Work Assignment: Currently, DAPHNE supports two main assignment mechanisms: single centralized work queue and multiple work queues. When work assignment relies on a centralized work queue (CENTRALIZED), workers follow the self-scheduling principle, i.e., whenever a worker is free and idle, it obtains a task from a central queue. When work assignment relies on multiple work queues, workers follow the work-stealing principle, i.e., whenever workers are free, idle, and have no tasks in their queues, they steal tasks from the work queue of each other. Work queues can be per worker (PERCPU) or per group of workers (PERGROUP). In work-stealing, workers need to apply a victim selection mechanism to find a queue and steal work from it. The currently supported victim selection mechanisms are SEQ (steal from the next adjacent worker), SEQPRI (steal from the next adjacent worker, but prioritize the same NUMA domain), RANDOM (steal from a random worker), RANDOMPRI (steal from a random worker, but prioritize the same NUMA domain).
Scheduling Options
To list all possible execution options of DAPHNE, one needs to execute the following:
The output of this command shows all DAPHNE compilation and execution parameters including the scheduling options that are currently support. The output below shows only the scheduling options that we will cover in this document.

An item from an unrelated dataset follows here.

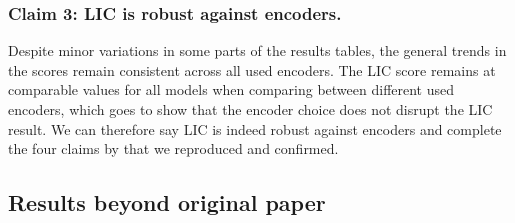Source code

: \subsubsection{Claim 3: LIC is robust against encoders.}
Despite minor variations in some parts of the results tables, the general trends in the scores remain consistent across all used encoders. The LIC score remains at comparable values for all models when comparing between different used encoders, which goes to show that the encoder choice does not disrupt the LIC result. We can therefore say LIC is indeed robust against encoders and complete the four claims by \citeauthor{hirota} that we reproduced and confirmed.



\subsection{Results beyond original paper}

> This program compiles and executes a DaphneDSL script.
USAGE: daphne [options] script [arguments]
OPTIONS:
Advanced Scheduling Knobs:
Choose task partitioning scheme:
--STATIC - Static (default)
--SS - Self-scheduling
--GSS - Guided self-scheduling
--TSS - Trapezoid self-scheduling
--FAC2 - Factoring self-scheduling
--TFSS - Trapezoid Factoring self-scheduling
--FISS - Fixed-increase self-scheduling
--VISS - Variable-increase self-scheduling
--PLS - Performance loop-based self-scheduling
--MSTATIC - Modified version of Static, i.e., instead of n/p, it uses n/(4*p) where n is number of tasks and p is number of threads
--MFSC - Modified version of fixed size chunk self-scheduling, i.e., MFSC does not require profiling information as FSC
--PSS - Probabilistic self-scheduling
Choose queue setup scheme:
--CENTRALIZED - One queue (default)
--PERGROUP - One queue per CPU group
--PERCPU - One queue per CPU core
Choose work stealing victim selection logic:
--SEQ - Steal from next adjacent worker
--SEQPRI - Steal from next adjacent worker, prioritize same NUMA domain
--RANDOM - Steal from random worker
--RANDOMPRI - Steal from random worker, prioritize same NUMA domain
--debug-mt - Prints debug information about the Multithreading Wrapper
--grain-size=<int> - Define the minimum grain size of a task (default is 1)
--hyperthreading - Utilize multiple logical CPUs located on the same physical CPU
--num-threads=<int> - Define the number of the CPU threads used by the vectorized execution engine (default is equal to the number of physical cores on the target node that executes the code)
--pin-workers - Pin workers to CPU cores
--pre-partition - Partition rows into the number of queues before applying scheduling technique
--vec - Enable vectorized execution engine
DAPHNE Options:
--args=<string> - Alternative way of specifying arguments to the DaphneDSL script; must be a comma-separated list of name-value-pairs, e.g., `--args x=1,y=2.2`
--config=<filename> - A JSON file that contains the DAPHNE configuration
--cuda - Use CUDA
--distributed - Enable distributed runtime
--explain=<value> - Show DaphneIR after certain compiler passes (separate multiple values by comma, the order is irrelevant)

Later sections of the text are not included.